[Problem]:
Search the entries for lines that contain the word "página", and report each one found.

◆ ◆ ◆

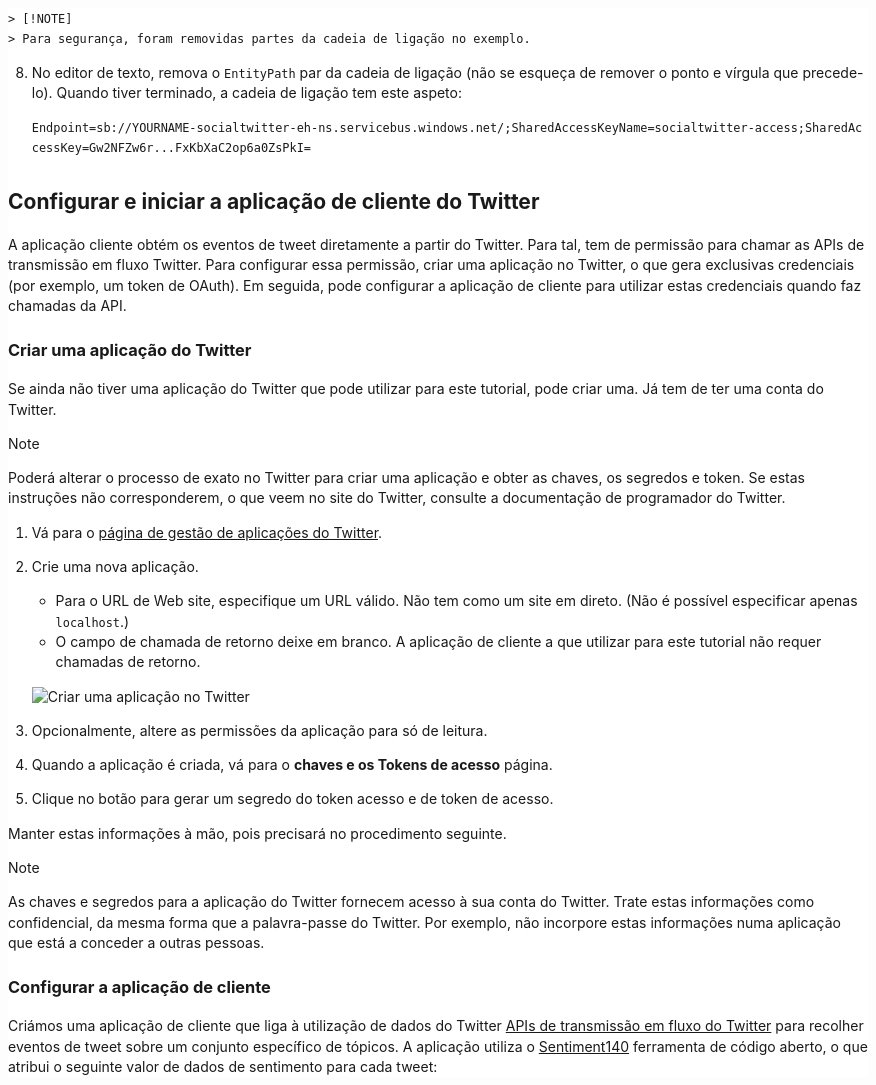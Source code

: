     > [!NOTE]
    > Para segurança, foram removidas partes da cadeia de ligação no exemplo.

8.  No editor de texto, remova o `EntityPath` par da cadeia de ligação (não se esqueça de remover o ponto e vírgula que precede-lo). Quando tiver terminado, a cadeia de ligação tem este aspeto:

        Endpoint=sb://YOURNAME-socialtwitter-eh-ns.servicebus.windows.net/;SharedAccessKeyName=socialtwitter-access;SharedAccessKey=Gw2NFZw6r...FxKbXaC2op6a0ZsPkI=


## <a name="configure-and-start-the-twitter-client-application"></a>Configurar e iniciar a aplicação de cliente do Twitter
A aplicação cliente obtém os eventos de tweet diretamente a partir do Twitter. Para tal, tem de permissão para chamar as APIs de transmissão em fluxo Twitter. Para configurar essa permissão, criar uma aplicação no Twitter, o que gera exclusivas credenciais (por exemplo, um token de OAuth). Em seguida, pode configurar a aplicação de cliente para utilizar estas credenciais quando faz chamadas da API. 

### <a name="create-a-twitter-application"></a>Criar uma aplicação do Twitter
Se ainda não tiver uma aplicação do Twitter que pode utilizar para este tutorial, pode criar uma. Já tem de ter uma conta do Twitter.

> [!NOTE]
> Poderá alterar o processo de exato no Twitter para criar uma aplicação e obter as chaves, os segredos e token. Se estas instruções não corresponderem, o que veem no site do Twitter, consulte a documentação de programador do Twitter.

1. Vá para o [página de gestão de aplicações do Twitter](https://apps.twitter.com/). 

2. Crie uma nova aplicação. 

    * Para o URL de Web site, especifique um URL válido. Não tem como um site em direto. (Não é possível especificar apenas `localhost`.)
    * O campo de chamada de retorno deixe em branco. A aplicação de cliente a que utilizar para este tutorial não requer chamadas de retorno.

    ![Criar uma aplicação no Twitter](./media/stream-analytics-twitter-sentiment-analysis-trends/create-twitter-application.png)

3. Opcionalmente, altere as permissões da aplicação para só de leitura.

4. Quando a aplicação é criada, vá para o **chaves e os Tokens de acesso** página.

5. Clique no botão para gerar um segredo do token acesso e de token de acesso.

Manter estas informações à mão, pois precisará no procedimento seguinte.

>[!NOTE]
>As chaves e segredos para a aplicação do Twitter fornecem acesso à sua conta do Twitter. Trate estas informações como confidencial, da mesma forma que a palavra-passe do Twitter. Por exemplo, não incorpore estas informações numa aplicação que está a conceder a outras pessoas. 


### <a name="configure-the-client-application"></a>Configurar a aplicação de cliente
Criámos uma aplicação de cliente que liga à utilização de dados do Twitter [APIs de transmissão em fluxo do Twitter](https://dev.twitter.com/streaming/overview) para recolher eventos de tweet sobre um conjunto específico de tópicos. A aplicação utiliza o [Sentiment140](http://help.sentiment140.com/) ferramenta de código aberto, o que atribui o seguinte valor de dados de sentimento para cada tweet:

◆ ◆ ◆

[Written response]:
1. Vá para o [página de gestão de aplicações do Twitter](https://apps.twitter.com/). 
4. Quando a aplicação é criada, vá para o **chaves e os Tokens de acesso** página.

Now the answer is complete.